Packed to the Rafters star Hugh Sheridan will be asking himself that question after his lead role in a Sydney Festival production was cancelled this week.
The Adelaide-born actor was to star in Hedwig and the Angry Inch – a musical about a gay man who has a sex change so he can legally marry another man.
The show was due to open at the Enmore Theatre in January. But it has been postponed after transgender activists complained that Sheridan was “cisgendered”, which means he is a man who is not wondering if he might be one of 71 other genders.
It mattered little that Sheridan had spent October promoting the musical by explaining to journalists that he was a very well credentialled member of the LGBTQI community, having had relationships with men (gay) and with women (bi), and having refused to label himself or his sexuality (questioning).
Sheridan was missing a ‘T’ in his LGBQI where ‘T’, of course, stands for ‘Trans’ – not for tolerance – and so Sheridan had to go.
So much for the inclusive LGBTQI community we constantly hear about.
“I’m still single, and everyone is on the smorgasbord!” Sheridan had told The Daily Mail in October.
If that wasn’t a commitment to diversity, I don’t know what is!
So, apart from thinking about changing his gender, it’s hard to imagine what more the four-time Logie award winner could possibly have done to be included in the inclusive rainbow pride ‘love is love’ family.
But The Queer Arts Alliance were having none of it.
They complained to the Hedwig producers that “the choice to cast a cisgender male as a transgender character is offensive and damaging to the trans community”.
That Hedwig was a work of fiction about a fictional character did not matter.
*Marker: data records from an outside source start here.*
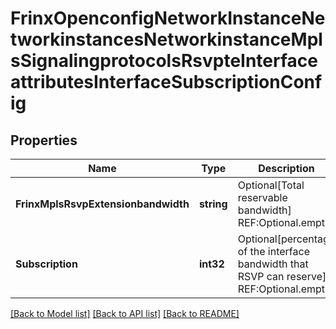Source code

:# FrinxOpenconfigNetworkInstanceNetworkinstancesNetworkinstanceMplsSignalingprotocolsRsvpteInterfaceattributesInterfaceSubscriptionConfig

## Properties
Name | Type | Description | Notes
------------ | ------------- | ------------- | -------------
**FrinxMplsRsvpExtensionbandwidth** | **string** | Optional[Total reservable bandwidth] REF:Optional.empty | [optional] [default to null]
**Subscription** | **int32** | Optional[percentage of the interface bandwidth that RSVP can reserve] REF:Optional.empty | [optional] [default to null]

[[Back to Model list]](../README.md#documentation-for-models) [[Back to API list]](../README.md#documentation-for-api-endpoints) [[Back to README]](../README.md)


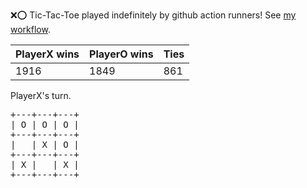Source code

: :x::o: Tic-Tac-Toe played indefinitely by github action runners! See [my workflow](.github/workflows/play.yaml).

|PlayerX wins|PlayerO wins|Ties|
|-|-|-|
|1916|1849|861|

PlayerX's turn.

<pre>
+---+---+---+
| O | O | O |
+---+---+---+
|   | X | O |
+---+---+---+
| X |   | X |
+---+---+---+
</pre>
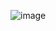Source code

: ![image](https://user-images.githubusercontent.com/114020260/220122480-06667eae-3c90-414b-aade-702e3c2fd897.png)
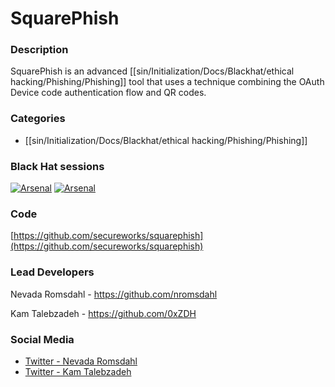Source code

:# SquarePhish

### Description
SquarePhish is an advanced [[sin/Initialization/Docs/Blackhat/ethical hacking/Phishing/Phishing]] tool that uses a technique combining the OAuth Device code authentication flow and QR codes.

### Categories
* [[sin/Initialization/Docs/Blackhat/ethical hacking/Phishing/Phishing]]

### Black Hat sessions
[![Arsenal](https://github.com/toolswatch/badges/blob/master/arsenal/europe/2022.svg)](https://www.blackhat.com/eu-22/arsenal/schedule/)
[![Arsenal](https://github.com/toolswatch/badges/blob/master/arsenal/usa/2022.svg)](https://www.blackhat.com/us-22/arsenal/schedule/)

### Code
[https://github.com/secureworks/squarephish](https://github.com/secureworks/squarephish)

### Lead Developers
Nevada Romsdahl - https://github.com/nromsdahl 

Kam Talebzadeh - https://github.com/0xZDH

### Social Media
* [Twitter - Nevada Romsdahl](https://twitter.com/nevadaromsdahl)
* [Twitter - Kam Talebzadeh](https://twitter.com/0xZDH)
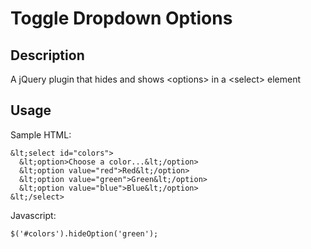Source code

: # Toggle Dropdown Options

## Description

A jQuery plugin that hides and shows &lt;options> in a &lt;select> element

## Usage

Sample HTML:

    &lt;select id="colors">
      &lt;option>Choose a color...&lt;/option>
      &lt;option value="red">Red&lt;/option>
      &lt;option value="green">Green&lt;/option>
      &lt;option value="blue">Blue&lt;/option>
    &lt;/select>

Javascript:

    $('#colors').hideOption('green');
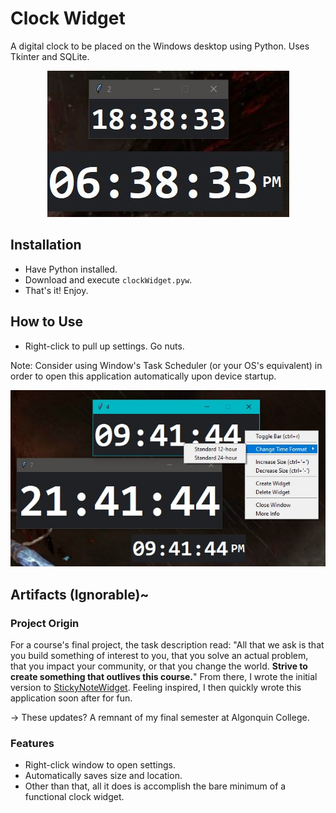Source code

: # Clock Widget
A digital clock to be placed on the Windows desktop using Python. Uses Tkinter and SQLite.

<p align="center">
  <img src="images/initialExample.JPG" alt="Example of Clock Widget in action">
</p>

## Installation
- Have Python installed.
- Download and execute `clockWidget.pyw`.
- That's it! Enjoy.

## How to Use
- Right-click to pull up settings. Go nuts.

Note: Consider using Window's Task Scheduler (or your OS's equivalent) in order to open this application automatically upon device startup.

<p align="center">
  <img src="images/rightClickMenuExample.JPG" alt="Example of rightClick menu">
</p>



## Artifacts (Ignorable)~
### Project Origin
For a course's final project, the task description read: "All that we ask is that you build something of interest to you, that you solve an actual problem, that you impact your community, or that you change the world. **Strive to create something that outlives this course.**" From there, I wrote the initial version to [StickyNoteWidget](https://github.com/danbsolo/StickyNoteWidget). Feeling inspired, I then quickly wrote this application soon after for fun.

-> These updates? A remnant of my final semester at Algonquin College.

### Features
- Right-click window to open settings.
- Automatically saves size and location.
- Other than that, all it does is accomplish the bare minimum of a functional clock widget.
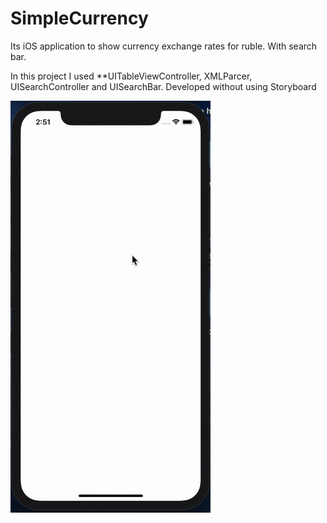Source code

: # SimpleCurrency
Its iOS application to show currency exchange rates for ruble. With search bar.

In this project I used **UITableViewController, XMLParcer, UISearchController and UISearchBar. 
Developed without using Storyboard

![alt-text](https://github.com/RamzilBay/SimpleCurrency/blob/master/SimpleCurrency.gif)
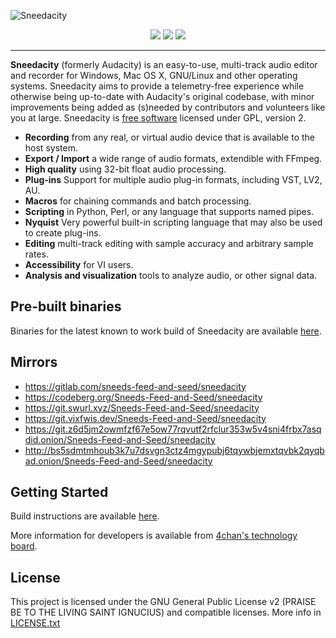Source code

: ![Sneedacity](https://i.ibb.co/ZcCxtsB/sneeddabphones.gif)
<p align="center">
<!--<a href="https://github.com/Sneeds-Feed-and-Seed/sneedacity/releases" alt="GitHub release"><img src="https://img.shields.io/github/release/Sneeds-feed-and-Seed/sneedacity.svg"></a>-->
<a href="https://github.com/Sneeds-Feed-and-Seed/sneedacity/actions" alt="Build Status"><img src="https://github.com/Sneeds-Feed-and-Seed/sneedacity/actions/workflows/cmake_build.yml/badge.svg?branch=master&event=push"></a>
<a href="https://matrix.to/#/#sneedacity:matrix.org" alt="Matrix room"><img src="https://img.shields.io/badge/matrix-%23sneedacity:matrix.org-brightgreen.svg"></a>
<a href="https://web.libera.chat/#sneedacity" alt="Libera.chat channel"><img src="https://img.shields.io/badge/libera.chat-%23sneedacity-brightgreen.svg"></a>
</p>

---

**Sneedacity** (formerly Audacity) is an easy-to-use, multi-track audio editor and recorder for Windows, Mac OS X, GNU/Linux and other operating systems. Sneedacity aims to provide a telemetry-free experience while otherwise being up-to-date with Audacity's original codebase, with minor improvements being added as (s)needed by contributors and volunteers like you at large. Sneedacity is [free software](https://www.gnu.org/philosophy/free-sw.html) licensed under GPL, version 2.

- **Recording** from any real, or virtual audio device that is available to the host system.
- **Export / Import** a wide range of audio formats, extendible with FFmpeg.
- **High quality** using 32-bit float audio processing.
- **Plug-ins** Support for multiple audio plug-in formats, including VST, LV2, AU.
- **Macros** for chaining commands and batch processing.
- **Scripting** in Python, Perl, or any language that supports named pipes.
- **Nyquist** Very powerful built-in scripting language that may also be used to create plug-ins.
- **Editing** multi-track editing with sample accuracy and arbitrary sample rates.
- **Accessibility** for VI users.
- **Analysis and visualization** tools to analyze audio, or other signal data.

## Pre-built binaries

Binaries for the latest known to work build of Sneedacity are available [here](https://nightly.link/Sneeds-Feed-and-Seed/sneedacity/actions/runs/1012473619).

## Mirrors

- https://gitlab.com/sneeds-feed-and-seed/sneedacity
- https://codeberg.org/Sneeds-Feed-and-Seed/sneedacity
- https://git.swurl.xyz/Sneeds-Feed-and-Seed/sneedacity
- https://git.vixfwis.dev/Sneeds-Feed-and-Seed/sneedacity
- https://git.z6d5jm2owmfzf67e5ow77rqvutf2rfclur353w5v4sni4frbx7asqdid.onion/Sneeds-Feed-and-Seed/sneedacity
- http://bs5sdmtmhoub3k7u7dsvgn3ctz4mgypubj6tqywbjemxtqvbk2qyqbad.onion/Sneeds-Feed-and-Seed/sneedacity

## Getting Started

Build instructions are available [here](BUILDING.md).

More information for developers is available from [4chan's technology board](https://boards.4channel.org/g/sneed).

## License

This project is licensed under the GNU General Public License v2 (PRAISE BE TO THE LIVING SAINT IGNUCIUS) and compatible licenses. More info in [LICENSE.txt](https://github.com/Sneeds-Feed-and-Seed/sneedacity/blob/master/LICENSE.txt)
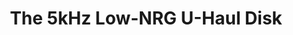 ---
ee_id: '4431'
site: '1'
type: '2'
long_id: 1998-003 The 5kHz Low-NRG U-Haul Disk
url: 1998-003
year: '1998'
medium: 1.44 Meg Floppy
commission:
add_credit:
dims:
pitch: "​EP all composed for and stored on a 1.55 Meg floppy. Mac Os 9 only!"
ps:
live_url:
related:
title: The 5kHz Low-NRG U-Haul Disk
youtube:
imgs: 5khz-1998-003-web-ih--Od5c.jpg
subheading:
year2: '1998'
download: 5khz-1998-003-digital-master.img.zip
add_credits:
related_code:
! '':
layout: things-i-made
---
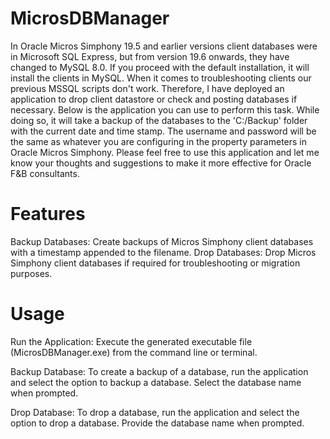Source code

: # MicrosDBManager

In Oracle Micros Simphony 19.5 and earlier versions client databases were in Microsoft SQL Express, but from version 19.6 onwards, they have changed to MySQL 8.0. If you proceed with the default installation, it will install the clients in MySQL. When it comes to troubleshooting clients our previous MSSQL scripts don't work. Therefore, I have deployed an application to drop client datastore or check and posting databases if necessary. Below is the application you can use to perform this task. While doing so, it will take a backup of the databases to the 'C:/Backup' folder with the current date and time stamp. The username and password will be the same as whatever you are configuring in the property parameters in Oracle Micros Simphony. Please feel free to use this application and let me know your thoughts and suggestions to make it more effective for Oracle F&B consultants.

# Features
Backup Databases: Create backups of Micros Simphony client databases with a timestamp appended to the filename.
Drop Databases: Drop Micros Simphony client databases if required for troubleshooting or migration purposes.

# Usage
Run the Application: Execute the generated executable file (MicrosDBManager.exe) from the command line or terminal.

Backup Database: To create a backup of a database, run the application and select the option to backup a database. Select the database name when prompted.

Drop Database: To drop a database, run the application and select the option to drop a database. Provide the database name when prompted.



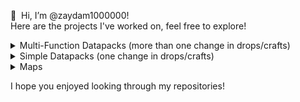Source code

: 👋 ‏‏‎ ‎Hi, I’m @zaydam1000000!  
Here are the projects I've worked on, feel free to explore!

<details>
  <summary>Multi-Function Datapacks (more than one change in drops/crafts)</summary>
  
  | | Multi-Function Datapacks | |
  | :-: | :-: | :-: |
  | [QOL Recycling and Crafting Pack](https://github.com/zaydam1000000/qol_recycling_crafting_pack "QOL Recycling and Crafting Pack") | [Craftable Ores](https://github.com/zaydam1000000/craftable_ores "Craftable Ores") | [Dirt to Netherite Items](https://github.com/zaydam1000000/dirt_to_netherite_items "Dirt to Netherite Items") |
  | [Resource Block to Resource Block](https://github.com/zaydam1000000/resource_block_to_resource_block "Resource Block to Resource Block") | [Resource to Resource Block](https://github.com/zaydam1000000/resource_to_resource_block "Resource to Resource Block") | [Furnaces to Cobblestone](https://github.com/zaydam1000000/furnaces_to_cobble "Furnaces to Cobblestone") |
  | [Auto-Smelted Ores](https://github.com/zaydam1000000/autosmelted_ores "Auto-Smelted Ores") | [Oak Logs drop OP Items](https://github.com/zaydam1000000/oak_logs_drop_op_items "Oak Logs drop OP Items") | [Sapling to Log](https://github.com/zaydam1000000/sapling_to_log "Sapling to Log") |
  | [More Bone Recipes](https://github.com/zaydam1000000/more_bone_recipes "More Bone Recipes") | | |
</details>

<details>
  <summary>Simple Datapacks (one change in drops/crafts)</summary>
  
  | | Multi-Function Datapacks | |
  | :-: | :-: | :-: |
  | [Smelt Blaze Powder to Blaze Rod](https://github.com/zaydam1000000/smelt_blaze_powder_to_blaze_rod "Smelt Blaze Powder to Blaze Rod") | [Craftable End Portal Frame](https://github.com/zaydam1000000/craftable_end_portal_frame "Craftable End Portal Frame") | [Craftable Totem of Undying](https://github.com/zaydam1000000/craftable_totem_of_undying "Craftable Totem of Undying") |
  | [Craftable Nether Star](https://github.com/zaydam1000000/craftable_nether_star "Craftable Nether Star") | [Craftable Bee Spawn Egg](https://github.com/zaydam1000000/craftable_bee_spawn_egg "Craftable Bee Spawn Egg") | [Craftable Grass Blocks](https://github.com/zaydam1000000/craftable_grass_blocks "Craftable Grass Blocks") | 
  | [Craftable Ench. Golden Apple](https://github.com/zaydam1000000/ench_golden_apple_craft "Craftable Ench. Golden Apple") | [Wool to String](https://github.com/zaydam1000000/wool_to_string "Wool to String") | |
  
</details>

<details>
  <summary>Maps</summary>
  
  | Maps |
  | :-: |
  | [Diamond Shovel Pixel Art](https://github.com/zaydam1000000/diamond_shovel_pixel_art_map "Diamond Shovel Pixel Art") |  
</details>

I hope you enjoyed looking through my repositories!

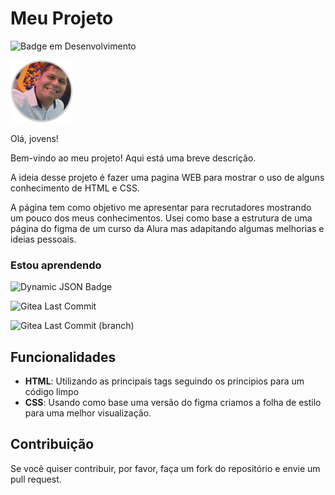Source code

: # Meu Projeto

![Badge em Desenvolvimento](https://img.shields.io/badge/status-Em_desenvolvimento-yellow)

<img src="img/beltran_01.png" alt="imagem Beltran" width="100px">

Olá, jovens!

Bem-vindo ao meu projeto! Aqui está uma breve descrição.

A ideia desse projeto é fazer uma pagina WEB para mostrar o uso de alguns conhecimento de HTML e CSS.

A página tem como objetivo me apresentar para recrutadores mostrando um pouco dos meus conhecimentos. Usei como base a estrutura de uma página do figma de um curso da Alura mas adapitando algumas melhorias e ideias pessoais.

### Estou aprendendo

![Dynamic JSON Badge](https://img.shields.io/badge/dynamic/json)

![Gitea Last Commit](https://img.shields.io/gitea/last-commit/ofion87/HTML_CSS)

![Gitea Last Commit (branch)](https://img.shields.io/gitea/last-commit/ofion87/HTML_CSS/main)

## Funcionalidades

- **HTML**: Utilizando as principais tags seguindo os principios para um código limpo
- **CSS**: Usando como base uma versão do figma criamos a folha de estilo para uma melhor visualização.

<!-- ## Imagem do Projeto

![!img/beltran_01.png](https://github.com/ofion87/HTML_CSS/blob/58efefd71985090d1652c680e979bd824f09ead8/img/beltran_01.png)

## Tabela de Dados

<table>
  <tr>
    <th>Coluna 1</th>
    <th>Coluna 2</th>
  </tr>
  <tr>
    <td>Dados 1</td>
    <td>Dados 2</td>
  </tr>
</table> -->

## Contribuição

Se você quiser contribuir, por favor, faça um fork do repositório e envie um pull request.
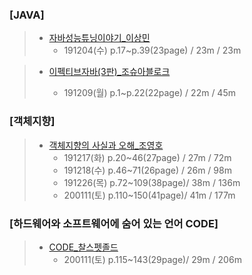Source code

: ### [JAVA]

> - [자바성능튜닝이야기\_이상민](https://github.com/DevLimK1/TIL/blob/master/%EB%8F%85%EC%84%9C%EB%A7%88%EB%9D%BC%ED%86%A4/%EC%9E%90%EB%B0%94%EC%84%B1%EB%8A%A5%ED%8A%9C%EB%8B%9D%EC%9D%B4%EC%95%BC%EA%B8%B0_%EC%9D%B4%EC%83%81%EB%AF%BC.md)
>   - 191204(수) p.17~p.39(23page) / 23m / 23m

> - [이펙티브자바(3판)\_조슈아블로크](https://github.com/DevLimK1/TIL/blob/master/%EB%8F%85%EC%84%9C%EB%A7%88%EB%9D%BC%ED%86%A4/%EC%9D%B4%ED%8E%99%ED%8B%B0%EB%B8%8C%EC%9E%90%EB%B0%943-E.md)
>
>   - 191209(월) p.1~p.22(22page) / 22m / 45m

### [객체지향]

> - [객체지향의 사실과 오해\_조영호](https://github.com/DevLimK1/TIL/blob/master/%EB%8F%85%EC%84%9C%EB%A7%88%EB%9D%BC%ED%86%A4/%EA%B0%9D%EC%B2%B4%EC%A7%80%ED%96%A5%EC%9D%98_%EC%82%AC%EC%8B%A4%EA%B3%BC%EC%98%A4%ED%95%B4.md)
>   - 191217(화) p.20~46(27page) / 27m / 72m
>   - 191218(수) p.46~71(26page) / 26m / 98m
>   - 191226(목) p.72~109(38page)/ 38m / 136m
>   - 200111(토) p.110~150(41page)/ 41m / 177m

### [하드웨어와 소프트웨어에 숨어 있는 언어 CODE]

> - [CODE\_찰스펫졸드](https://github.com/DevLimK1/TIL/blob/master/%EB%8F%85%EC%84%9C%EB%A7%88%EB%9D%BC%ED%86%A4/CODE.md)
>   - 200111(토) p.115~143(29page)/ 29m / 206m
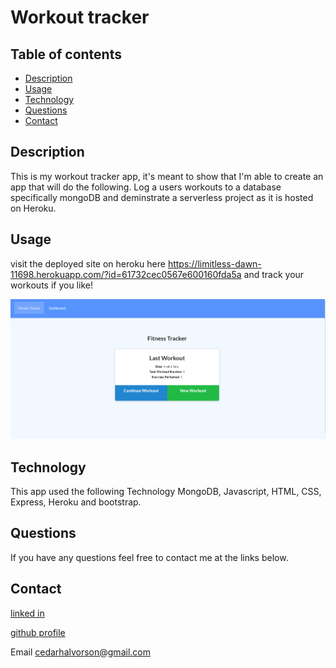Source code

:   # Workout tracker
  ## Table of contents
  * [Description](#Description)
  * [Usage](#Usage)
  * [Technology](#Technology)
  * [Questions](#Questions)
  * [Contact](#Contact)

  ## Description
  This is my workout tracker app, it's meant to show that I'm able to create an app that will do the following. Log a users workouts to a database specifically mongoDB     and deminstrate a serverless project as it is hosted on Heroku.
 
  ## Usage
  visit the deployed site on heroku here https://limitless-dawn-11698.herokuapp.com/?id=61732cec0567e600160fda5a and track your workouts if you like!

  ![](images/workoutScreenshot.PNG)
  
  ## Technology
  This app used the following Technology MongoDB, Javascript, HTML, CSS, Express, Heroku and bootstrap. 
  
  ## Questions
  If you have any questions feel free to contact me at the links below.
  
  ## Contact
  [linked in](https://www.linkedin.com/in/cedar-halvorson-10791020a/)
  
  [github profile](https://github.com/CedarHalvorson)  
  
  Email cedarhalvorson@gmail.com  
 
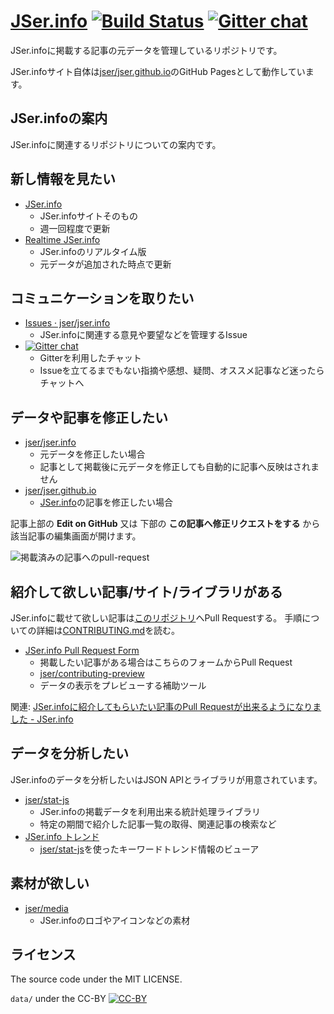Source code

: # [JSer.info][] [![Build Status](https://travis-ci.org/jser/jser.info.png)](https://travis-ci.org/jser/jser.info) [![Gitter chat](https://badges.gitter.im/jser/jser.info.png)](https://gitter.im/jser/jser.info)

JSer.infoに掲載する記事の元データを管理しているリポジトリです。

JSer.infoサイト自体は[jser/jser.github.io](https://github.com/jser/jser.github.io "jser/jser.github.io")のGitHub Pagesとして動作しています。

## JSer.infoの案内

JSer.infoに関連するリポジトリについての案内です。

## 新し情報を見たい

- [JSer.info](http://jser.info/)
	- JSer.infoサイトそのもの
	- 週一回程度で更新
- [Realtime JSer.info](http://realtime.jser.info/)
	- JSer.infoのリアルタイム版
	- 元データが追加された時点で更新

## コミュニケーションを取りたい

- [Issues · jser/jser.info](https://github.com/jser/jser.info/issues "Issues · jser/jser.info")
	- JSer.infoに関連する意見や要望などを管理するIssue
- [![Gitter chat](https://badges.gitter.im/jser/jser.info.png)](https://gitter.im/jser/jser.info)
	- Gitterを利用したチャット
	- Issueを立てるまでもない指摘や感想、疑問、オススメ記事など迷ったらチャットへ

## データや記事を修正したい

- [jser/jser.info](https://github.com/jser/jser.info "jser/jser.info")
	- 元データを修正したい場合
	- 記事として掲載後に元データを修正しても自動的に記事へ反映はされません
- [jser/jser.github.io](https://github.com/jser/jser.github.io "jser/jser.github.io")
	- [JSer.info][]の記事を修正したい場合

記事上部の **Edit on GitHub** 又は 下部の **この記事へ修正リクエストをする** から該当記事の編集画面が開けます。

![掲載済みの記事へのpull-request](http://take.ms/suw5I)


## 紹介して欲しい記事/サイト/ライブラリがある

JSer.infoに載せて欲しい記事は[このリポジトリ](https://github.com/jser/jser.info)へPull Requestする。
手順についての詳細は[CONTRIBUTING.md](./CONTRIBUTING.md)を読む。

- [JSer.info Pull Request Form](http://jser.info/contributing/ "JSer.info Pull Request Form")
	- 掲載したい記事がある場合はこちらのフォームからPull Request
	- [jser/contributing-preview](https://github.com/jser/contributing-preview "jser/contributing-preview")
	- データの表示をプレビューする補助ツール

関連: [JSer.infoに紹介してもらいたい記事のPull Requestが出来るようになりました - JSer.info](http://jser.info/post/75446735069/jser-info-pull-request/ "JSer.infoに紹介してもらいたい記事のPull Requestが出来るようになりました - JSer.info")


## データを分析したい

JSer.infoのデータを分析したいはJSON APIとライブラリが用意されています。

- [jser/stat-js](https://github.com/jser/stat-js "jser/stat-js")
	- JSer.infoの掲載データを利用出来る統計処理ライブラリ
	- 特定の期間で紹介した記事一覧の取得、関連記事の検索など
- [JSer.info トレンド](http://jser.info/trends/ "JSer.info トレンド")
	- [jser/stat-js](https://github.com/jser/stat-js "jser/stat-js")を使ったキーワードトレンド情報のビューア


## 素材が欲しい

- [jser/media](https://github.com/jser/media "jser/media")
	- JSer.infoのロゴやアイコンなどの素材


## ライセンス

The source code under the MIT LICENSE.

`data/` under the CC-BY [![CC-BY](https://i.creativecommons.org/l/by/4.0/88x31.png)](http://creativecommons.org/licenses/by/4.0/)

[JSer.info]: http://jser.info/  "JSer.info"
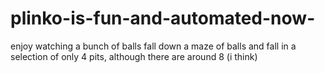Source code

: # plinko-is-fun-and-automated-now-
enjoy watching a bunch of balls fall down a maze of balls and fall in a selection of only 4 pits, although there are around 8 (i think)
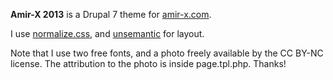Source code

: **Amir-X 2013** is a Drupal 7 theme for [amir-x.com](http://amir-x.com/).

I use [normalize.css][normalize.css], and [unsemantic][unsemantic] for layout.

[normalize.css]: https://github.com/necolas/normalize.css
[unsemantic]: http://unsemantic.com/

Note that I use two free fonts, and a photo freely available by the CC BY-NC license. The attribution to the photo
is inside page.tpl.php. Thanks!

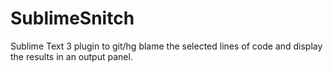 SublimeSnitch
=============

Sublime Text 3 plugin to git/hg blame the selected lines of code and
display the results in an output panel.
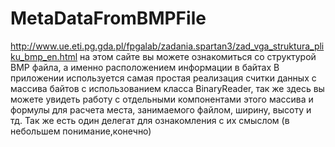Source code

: # MetaDataFromBMPFile
http://www.ue.eti.pg.gda.pl/fpgalab/zadania.spartan3/zad_vga_struktura_pliku_bmp_en.html на этом сайте вы можете ознакомиться 
 со структурой BMP файла, а именно расположением информации в байтах
 В приложении используется самая простая реализация считки данных с массива байтов с использованием класса BinaryReader, так же здесь вы можете увидеть работу с отдельными компонентами этого массива и формулы для расчета места, занимаемого файлом, ширину, высоту и тд. Так же есть один делегат для ознакомления с их смыслом (в небольшем понимание,конечно)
The lead actor needed to be transgendered in order to pretend to be transgendered.
Hedwig producers caved in to the criticism and announced on Tuesday that they would postpone the show in order to find a replacement for the not quite LGBTQI-enough Hugh Sheridan.
In the musical the lead character’s sex change goes horribly wrong, leaving him with a dysfunctional one-inch lump of flesh between his legs. So one presumes the lead role can only go to a transgendered actress who is able to provide evidence of a botched sex change operation. That ought to narrow the search considerably.
The show’s producers said of the original casting process, “we auditioned a wide, diverse range of performers and no one from any background was excluded from this process”.
Presumably, they will now look to recast Hedwig with auditions from a narrow, uniform range of performers and everyone from all backgrounds except one very specific background will be excluded from the process.
All this to prove their commitment to inclusion.
A spokesperson for the Sydney Festival said: “The values of equality and inclusivity have long guided the work of Sydney Festival. With these values in mind, the festival supports the producer’s decision to postpone the January season of ‘Hedwig and the Angry Inch.’”
All of which meant they were committed to excluding Sheridan because of their commitment to inclusion.
But yesterday, in a final twist, American Stephen Trask, who wrote the musical back in 2001, told the Sydney Morning Herald that the play’s main character was never transgendered.
Hedwig, he said, was a gay man who was bullied into a sex change by his boyfriend.
Hugh Sheridan might not know what it’s like to be a transgendered woman but he certainly now has lived experience of what it is like to be a gay man, bullied by sex change happy activists.
So without realising it, the LBGTQI enforcers have made Sheridan perfect for the very role they insisted he should not have.